- **Problem details**
Send each entry back exactly as given, pictures excluded.

- **Material for this exercise**

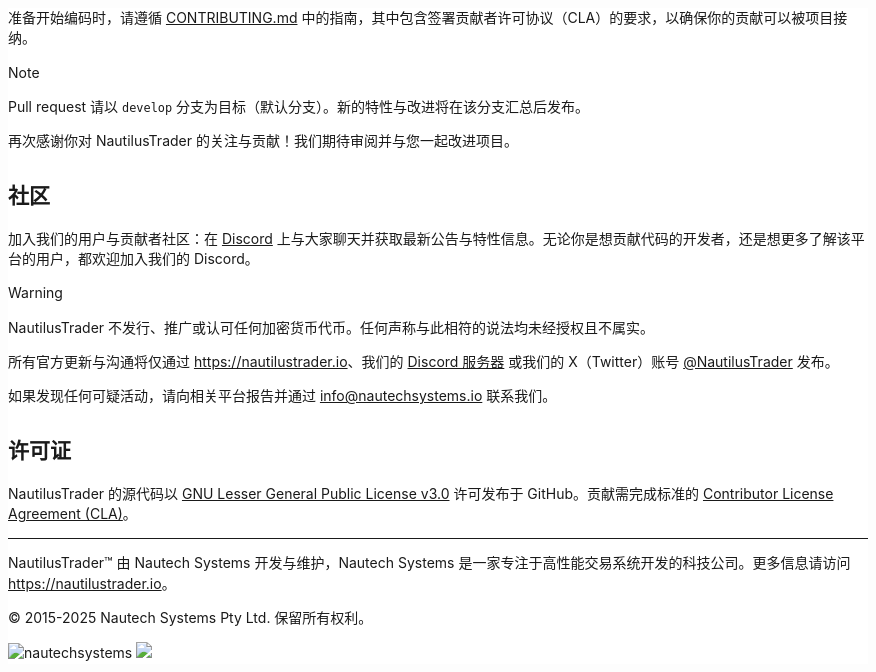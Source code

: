 准备开始编码时，请遵循 [CONTRIBUTING.md](https://github.com/nautechsystems/nautilus_trader/blob/develop/CONTRIBUTING.md) 中的指南，其中包含签署贡献者许可协议（CLA）的要求，以确保你的贡献可以被项目接纳。

> [!NOTE]
>
> Pull request 请以 `develop` 分支为目标（默认分支）。新的特性与改进将在该分支汇总后发布。

再次感谢你对 NautilusTrader 的关注与贡献！我们期待审阅并与您一起改进项目。

## 社区

加入我们的用户与贡献者社区：在 [Discord](https://discord.gg/NautilusTrader) 上与大家聊天并获取最新公告与特性信息。无论你是想贡献代码的开发者，还是想更多了解该平台的用户，都欢迎加入我们的 Discord。

> [!WARNING]
>
> NautilusTrader 不发行、推广或认可任何加密货币代币。任何声称与此相符的说法均未经授权且不属实。
>
> 所有官方更新与沟通将仅通过 <https://nautilustrader.io>、我们的 [Discord 服务器](https://discord.gg/NautilusTrader) 或我们的 X（Twitter）账号 [@NautilusTrader](https://x.com/NautilusTrader) 发布。
>
> 如果发现任何可疑活动，请向相关平台报告并通过 <info@nautechsystems.io> 联系我们。

## 许可证

NautilusTrader 的源代码以 [GNU Lesser General Public License v3.0](https://www.gnu.org/licenses/lgpl-3.0.en.html) 许可发布于 GitHub。贡献需完成标准的 [Contributor License Agreement (CLA)](https://github.com/nautechsystems/nautilus_trader/blob/develop/CLA.md)。

---

NautilusTrader™ 由 Nautech Systems 开发与维护，Nautech Systems 是一家专注于高性能交易系统开发的科技公司。更多信息请访问 <https://nautilustrader.io>。

© 2015-2025 Nautech Systems Pty Ltd. 保留所有权利。

![nautechsystems](https://github.com/nautechsystems/nautilus_trader/raw/develop/assets/ns-logo.png "nautechsystems")
<img src="https://github.com/nautechsystems/nautilus_trader/raw/develop/assets/ferris.png" width="128">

- **Answer box**
Source code

: 准备开始编码时，请遵循 [CONTRIBUTING.md](https://github.com/nautechsystems/nautilus_trader/blob/develop/CONTRIBUTING.md) 中的指南，其中包含签署贡献者许可协议（CLA）的要求，以确保你的贡献可以被项目接纳。

> [!NOTE]
>
> Pull request 请以 `develop` 分支为目标（默认分支）。新的特性与改进将在该分支汇总后发布。

再次感谢你对 NautilusTrader 的关注与贡献！我们期待审阅并与您一起改进项目。

## 社区

加入我们的用户与贡献者社区：在 [Discord](https://discord.gg/NautilusTrader) 上与大家聊天并获取最新公告与特性信息。无论你是想贡献代码的开发者，还是想更多了解该平台的用户，都欢迎加入我们的 Discord。

> [!WARNING]
>
> NautilusTrader 不发行、推广或认可任何加密货币代币。任何声称与此相符的说法均未经授权且不属实。
>
> 所有官方更新与沟通将仅通过 <https://nautilustrader.io>、我们的 [Discord 服务器](https://discord.gg/NautilusTrader) 或我们的 X（Twitter）账号 [@NautilusTrader](https://x.com/NautilusTrader) 发布。
>
> 如果发现任何可疑活动，请向相关平台报告并通过 <info@nautechsystems.io> 联系我们。

## 许可证

NautilusTrader 的源代码以 [GNU Lesser General Public License v3.0](https://www.gnu.org/licenses/lgpl-3.0.en.html) 许可发布于 GitHub。贡献需完成标准的 [Contributor License Agreement (CLA)](https://github.com/nautechsystems/nautilus_trader/blob/develop/CLA.md)。

---

NautilusTrader™ 由 Nautech Systems 开发与维护，Nautech Systems 是一家专注于高性能交易系统开发的科技公司。更多信息请访问 <https://nautilustrader.io>。

© 2015-2025 Nautech Systems Pty Ltd. 保留所有权利。

![nautechsystems](https://github.com/nautechsystems/nautilus_trader/raw/develop/assets/ns-logo.png "nautechsystems")
<img src="https://github.com/nautechsystems/nautilus_trader/raw/develop/assets/ferris.png" width="128">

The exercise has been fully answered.